There is considerable interest in thermozymes as biocatalysts (1, 50). The members of the genus Thermotoga are important sources of thermostable glycosyl hydrolases, including cellulases, xylanases, xylosidases, amylases, β-glucosidases, mannanases, and galactosidases (7, 12, 13, 24, 43, 53). In this study, we purified and characterized two cellulase components from a marine hyperthermophile, Thermotoga neapolitana. We also characterized the genes encoding these cellulases and studied the regulation of these genes.

MATERIALS AND METHODS

Bacterial strains and culture media.

T. neapolitana NS-E (kindly provided by K. O. Stetter and R. Huber, University of Regensburg, Regensburg, Germany) was grown anaerobically at 77°C in MMS medium (22) containing cellobiose (1%, wt/vol) or glucose (1%, wt/vol) as a carbon source in a static culture for 24 h. Commercially available Escherichia coli strains (see below) were grown in Luria-Bertani medium supplemented with ampicillin (50 μg/ml).

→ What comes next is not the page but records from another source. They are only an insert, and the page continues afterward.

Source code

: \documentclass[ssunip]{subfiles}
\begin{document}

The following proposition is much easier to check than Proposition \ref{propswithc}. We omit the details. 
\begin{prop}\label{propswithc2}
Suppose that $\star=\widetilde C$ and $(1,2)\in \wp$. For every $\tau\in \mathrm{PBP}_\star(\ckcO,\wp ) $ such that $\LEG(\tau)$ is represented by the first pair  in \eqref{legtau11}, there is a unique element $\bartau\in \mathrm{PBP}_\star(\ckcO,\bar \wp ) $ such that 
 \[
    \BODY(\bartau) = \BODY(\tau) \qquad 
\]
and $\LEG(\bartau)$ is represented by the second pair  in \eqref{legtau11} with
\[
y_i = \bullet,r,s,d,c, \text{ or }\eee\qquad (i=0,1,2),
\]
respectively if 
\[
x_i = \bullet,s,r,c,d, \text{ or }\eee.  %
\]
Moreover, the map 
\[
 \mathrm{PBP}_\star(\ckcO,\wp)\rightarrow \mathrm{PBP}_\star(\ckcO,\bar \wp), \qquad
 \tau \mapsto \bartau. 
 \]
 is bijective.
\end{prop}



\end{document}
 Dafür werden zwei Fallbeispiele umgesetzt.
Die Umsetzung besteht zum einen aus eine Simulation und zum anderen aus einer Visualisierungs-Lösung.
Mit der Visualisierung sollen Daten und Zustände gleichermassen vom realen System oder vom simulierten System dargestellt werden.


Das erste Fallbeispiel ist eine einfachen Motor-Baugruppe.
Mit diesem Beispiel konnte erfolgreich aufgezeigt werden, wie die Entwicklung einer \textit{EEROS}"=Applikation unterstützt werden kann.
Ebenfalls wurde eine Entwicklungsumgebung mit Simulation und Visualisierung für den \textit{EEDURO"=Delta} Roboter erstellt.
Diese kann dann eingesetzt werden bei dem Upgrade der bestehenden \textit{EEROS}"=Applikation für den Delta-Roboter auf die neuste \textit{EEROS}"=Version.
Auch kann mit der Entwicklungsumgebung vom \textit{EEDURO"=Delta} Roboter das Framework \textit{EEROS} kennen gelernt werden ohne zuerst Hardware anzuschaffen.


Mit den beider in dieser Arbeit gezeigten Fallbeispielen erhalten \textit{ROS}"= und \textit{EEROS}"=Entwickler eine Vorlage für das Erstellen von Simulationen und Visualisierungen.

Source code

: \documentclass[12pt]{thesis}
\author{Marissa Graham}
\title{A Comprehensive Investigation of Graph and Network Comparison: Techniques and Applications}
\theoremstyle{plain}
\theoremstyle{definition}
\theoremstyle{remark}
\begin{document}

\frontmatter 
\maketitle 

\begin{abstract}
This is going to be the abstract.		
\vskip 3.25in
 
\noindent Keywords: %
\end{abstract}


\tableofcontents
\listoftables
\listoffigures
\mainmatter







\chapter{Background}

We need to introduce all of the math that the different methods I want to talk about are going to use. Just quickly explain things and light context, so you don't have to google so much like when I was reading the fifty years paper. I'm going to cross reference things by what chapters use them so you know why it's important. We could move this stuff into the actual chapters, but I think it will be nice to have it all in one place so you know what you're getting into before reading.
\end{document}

Purification of endoglucanases.

T. neapolitana was grown on cellobiose. The cells were washed twice in 0.1 M Tris-HCl (pH 7.5), resuspended in the same buffer, and sonicated. The cell debris was removed by centrifugation (16,000 × g, 40 min, 4°C). The proteins were precipitated with ammonium sulfate (final concentration, 80%), collected by centrifugation (20,000 × g, 20 min, 4°C), and dissolved in 20 ml of 50 mM Tris-HCl (pH 7.5). The ammonium sulfate precipitation procedure was repeated twice, and the resulting cell extract was dissolved in 20 ml of 20 mM piperazine-HCl buffer (pH 5.1) and desalted by ultrafiltration with a type PM 10 membrane (Amicon, Cambridge, Mass.). The pH of this cell extract was adjusted to 4.3 by adding 0.15 M sodium citrate (pH 4.1); the precipitated proteins were removed by centrifugation. The pH of the supernatant containing endoglucanase activity was adjusted to 5.1 with NaOH. The preparation was purified by anion-exchange chromatography by using an FFQ-Sepharose column (type XK26; bed volume, 60 ml; Pharmacia, Piscataway, N.J.) equilibrated with 20 mM piperazine-HCl (pH 5.1). The enzymes were eluted with a shallow linear gradient consisting of 0 to 0.3 M NaCl. Two peaks that exhibited activity with carboxymethyl cellulose (CMC) (peaks P-I and P-II) were pooled separately and desalted by ultrafiltration.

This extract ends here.